EASTAR Health System’s Auxiliary and Volunteers Continue Tradition of Service
Building on a long tradition of service, the EASTAR Health System Auxiliary continues to have a tremendous impact on the hospital, its patients, visitors and the community. In the past, they’ve provided hundreds of thousands of dollars in nursing scholarships, purchased new electric transportation vehicles to assist patients and visitors to and from the parking lot, and built children’s play centers for waiting rooms and wheelchairs. They helped build and now maintain the Memorial Healing Garden at the entrance of the main campus, dedicated to patients and visitors.

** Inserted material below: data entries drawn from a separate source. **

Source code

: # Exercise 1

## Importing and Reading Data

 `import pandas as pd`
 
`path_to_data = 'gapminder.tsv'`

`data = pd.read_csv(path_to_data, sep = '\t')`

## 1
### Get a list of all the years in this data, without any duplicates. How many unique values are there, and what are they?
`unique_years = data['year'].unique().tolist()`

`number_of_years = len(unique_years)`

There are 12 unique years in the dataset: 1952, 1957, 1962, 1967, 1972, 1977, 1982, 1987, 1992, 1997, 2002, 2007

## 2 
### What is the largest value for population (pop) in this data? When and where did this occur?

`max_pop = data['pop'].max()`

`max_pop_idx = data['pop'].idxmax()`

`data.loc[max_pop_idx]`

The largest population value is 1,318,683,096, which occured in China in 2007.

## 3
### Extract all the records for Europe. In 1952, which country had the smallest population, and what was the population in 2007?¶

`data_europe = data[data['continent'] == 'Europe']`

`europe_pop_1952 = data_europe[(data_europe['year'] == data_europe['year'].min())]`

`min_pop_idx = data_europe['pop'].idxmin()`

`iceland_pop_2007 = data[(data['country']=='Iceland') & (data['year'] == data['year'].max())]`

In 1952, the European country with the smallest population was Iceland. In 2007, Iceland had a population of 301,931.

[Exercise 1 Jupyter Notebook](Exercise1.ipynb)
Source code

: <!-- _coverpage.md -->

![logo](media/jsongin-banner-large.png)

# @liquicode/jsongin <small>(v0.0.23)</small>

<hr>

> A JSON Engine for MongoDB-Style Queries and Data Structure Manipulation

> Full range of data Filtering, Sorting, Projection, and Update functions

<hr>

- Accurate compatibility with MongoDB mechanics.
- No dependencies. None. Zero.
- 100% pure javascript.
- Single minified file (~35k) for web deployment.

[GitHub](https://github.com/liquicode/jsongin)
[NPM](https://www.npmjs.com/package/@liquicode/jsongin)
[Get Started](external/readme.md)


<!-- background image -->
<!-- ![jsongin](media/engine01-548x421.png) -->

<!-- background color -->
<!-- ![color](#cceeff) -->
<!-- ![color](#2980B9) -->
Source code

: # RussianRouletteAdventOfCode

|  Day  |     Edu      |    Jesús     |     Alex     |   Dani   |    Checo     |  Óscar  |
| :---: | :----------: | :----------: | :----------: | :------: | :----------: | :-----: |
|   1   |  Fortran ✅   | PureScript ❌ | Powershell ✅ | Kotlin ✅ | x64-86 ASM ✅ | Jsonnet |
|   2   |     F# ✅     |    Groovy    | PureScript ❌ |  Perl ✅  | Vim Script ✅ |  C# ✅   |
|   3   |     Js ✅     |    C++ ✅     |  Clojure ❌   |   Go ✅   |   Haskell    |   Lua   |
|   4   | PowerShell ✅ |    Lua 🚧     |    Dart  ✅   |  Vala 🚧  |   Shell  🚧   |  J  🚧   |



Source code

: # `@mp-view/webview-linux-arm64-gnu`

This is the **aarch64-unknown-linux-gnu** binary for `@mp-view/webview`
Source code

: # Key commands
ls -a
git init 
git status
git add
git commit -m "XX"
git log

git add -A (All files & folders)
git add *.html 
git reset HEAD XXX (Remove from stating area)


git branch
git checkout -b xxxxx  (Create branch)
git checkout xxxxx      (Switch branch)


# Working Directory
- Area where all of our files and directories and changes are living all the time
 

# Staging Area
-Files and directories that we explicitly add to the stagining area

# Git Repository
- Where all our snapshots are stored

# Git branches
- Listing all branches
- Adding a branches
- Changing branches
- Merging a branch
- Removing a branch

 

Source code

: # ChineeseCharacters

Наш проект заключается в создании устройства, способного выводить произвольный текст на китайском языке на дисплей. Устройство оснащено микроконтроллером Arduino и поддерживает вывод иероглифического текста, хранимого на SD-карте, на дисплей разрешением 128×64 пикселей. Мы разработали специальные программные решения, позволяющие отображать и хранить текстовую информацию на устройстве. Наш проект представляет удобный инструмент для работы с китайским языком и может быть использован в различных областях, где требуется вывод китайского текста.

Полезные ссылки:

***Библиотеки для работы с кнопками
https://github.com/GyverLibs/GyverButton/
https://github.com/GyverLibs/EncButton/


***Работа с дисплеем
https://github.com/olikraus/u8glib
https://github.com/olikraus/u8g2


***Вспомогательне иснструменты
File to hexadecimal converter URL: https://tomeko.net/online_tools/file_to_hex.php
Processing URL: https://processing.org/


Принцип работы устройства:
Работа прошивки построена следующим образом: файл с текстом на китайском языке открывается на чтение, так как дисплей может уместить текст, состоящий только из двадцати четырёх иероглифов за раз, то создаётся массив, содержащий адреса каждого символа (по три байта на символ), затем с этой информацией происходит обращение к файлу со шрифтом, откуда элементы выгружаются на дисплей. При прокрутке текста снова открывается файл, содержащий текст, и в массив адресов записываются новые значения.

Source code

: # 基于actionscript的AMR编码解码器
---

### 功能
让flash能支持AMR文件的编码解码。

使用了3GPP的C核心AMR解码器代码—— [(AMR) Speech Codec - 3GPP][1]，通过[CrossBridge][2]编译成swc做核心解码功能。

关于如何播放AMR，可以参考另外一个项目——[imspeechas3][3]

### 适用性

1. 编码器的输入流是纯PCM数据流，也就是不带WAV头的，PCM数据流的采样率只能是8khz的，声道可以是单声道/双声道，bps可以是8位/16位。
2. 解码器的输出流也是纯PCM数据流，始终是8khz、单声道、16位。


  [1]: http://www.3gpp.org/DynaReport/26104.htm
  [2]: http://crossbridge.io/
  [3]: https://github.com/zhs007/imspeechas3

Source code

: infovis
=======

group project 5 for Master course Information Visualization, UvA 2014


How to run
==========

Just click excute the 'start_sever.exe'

The Auxiliary has also sponsored the annual “Let’s Play Hospital” program for approximately 800 first-graders for more than 30 years. The program is designed to alleviate fears of children who would need to come to hospital for surgery. To read more about this and see photos of Well Wabbit, the hospital’s mascot, check out this article in the Muskogee Phoenix.
In 2015, the Auxiliary gave more than 25,000 hours of service, including more than 2,300 from the Junior Volunteers. And they gave more than $45,000 to benefit the community, including the following contributions during the most recent year of service:
- $9,200 for flu vaccines for Boo on Flu event
- $5,000 seed money to kick off “We Care, We Share” Employee Assistance fund
- $8,000 donation for upcoming ICU remodel
- $3,000 for local Meals on Wheels program
- $2,000 for Good Shepherd health clinic
- $4,000 for nursing scholarships
Round-Up event is big success in recruiting hospital volunteers for Saint Mary’s Regional Health System
A unique special event – the Volunteer Round-up – is a fabulously successful volunteer recruitment activity for Saint Mary’s Regional Medical Center (Russellville, AR), attracting energetic and enthusiastic volunteers who want to help serve patients and families as well as the community.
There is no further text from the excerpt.